▶ **The problem**
Only lines with the string "Total" matter here; gather them from the material below.

▶ **Data shown**
__________
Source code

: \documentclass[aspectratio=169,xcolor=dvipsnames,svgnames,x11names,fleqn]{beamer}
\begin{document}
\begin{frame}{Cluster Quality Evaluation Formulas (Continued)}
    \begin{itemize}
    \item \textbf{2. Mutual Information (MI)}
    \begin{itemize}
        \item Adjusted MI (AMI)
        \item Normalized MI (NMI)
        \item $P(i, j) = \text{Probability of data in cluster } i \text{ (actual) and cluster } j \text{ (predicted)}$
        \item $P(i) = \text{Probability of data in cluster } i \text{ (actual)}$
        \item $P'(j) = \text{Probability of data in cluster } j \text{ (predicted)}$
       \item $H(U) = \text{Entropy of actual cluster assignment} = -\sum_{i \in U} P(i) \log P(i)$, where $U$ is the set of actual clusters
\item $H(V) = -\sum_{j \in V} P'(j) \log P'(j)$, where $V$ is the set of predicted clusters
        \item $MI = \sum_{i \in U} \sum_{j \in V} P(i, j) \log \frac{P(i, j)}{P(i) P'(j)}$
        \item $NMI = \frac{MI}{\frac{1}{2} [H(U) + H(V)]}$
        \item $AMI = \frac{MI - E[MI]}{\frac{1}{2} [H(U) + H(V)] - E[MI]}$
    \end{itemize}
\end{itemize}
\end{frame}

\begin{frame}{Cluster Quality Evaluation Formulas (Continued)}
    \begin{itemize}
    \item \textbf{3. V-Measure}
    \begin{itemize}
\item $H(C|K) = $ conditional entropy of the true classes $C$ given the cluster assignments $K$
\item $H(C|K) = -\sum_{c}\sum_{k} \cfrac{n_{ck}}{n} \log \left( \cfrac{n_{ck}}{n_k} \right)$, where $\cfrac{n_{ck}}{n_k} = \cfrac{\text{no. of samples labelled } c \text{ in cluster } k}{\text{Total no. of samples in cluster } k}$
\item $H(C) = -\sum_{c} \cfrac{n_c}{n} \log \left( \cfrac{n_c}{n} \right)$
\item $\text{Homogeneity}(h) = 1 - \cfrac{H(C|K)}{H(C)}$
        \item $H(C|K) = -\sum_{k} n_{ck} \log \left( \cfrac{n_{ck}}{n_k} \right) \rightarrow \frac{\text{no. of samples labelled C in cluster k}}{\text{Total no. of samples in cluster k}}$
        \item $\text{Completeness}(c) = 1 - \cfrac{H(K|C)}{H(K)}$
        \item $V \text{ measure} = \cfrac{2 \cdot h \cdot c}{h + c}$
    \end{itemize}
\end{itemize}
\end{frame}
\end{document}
__________
▶ **Final answer**
\item $H(C|K) = -\sum_{c}\sum_{k} \cfrac{n_{ck}}{n} \log \left( \cfrac{n_{ck}}{n_k} \right)$, where $\cfrac{n_{ck}}{n_k} = \cfrac{\text{no. of samples labelled } c \text{ in cluster } k}{\text{Total no. of samples in cluster } k}$
        \item $H(C|K) = -\sum_{k} n_{ck} \log \left( \cfrac{n_{ck}}{n_k} \right) \rightarrow \frac{\text{no. of samples labelled C in cluster k}}{\text{Total no. of samples in cluster k}}$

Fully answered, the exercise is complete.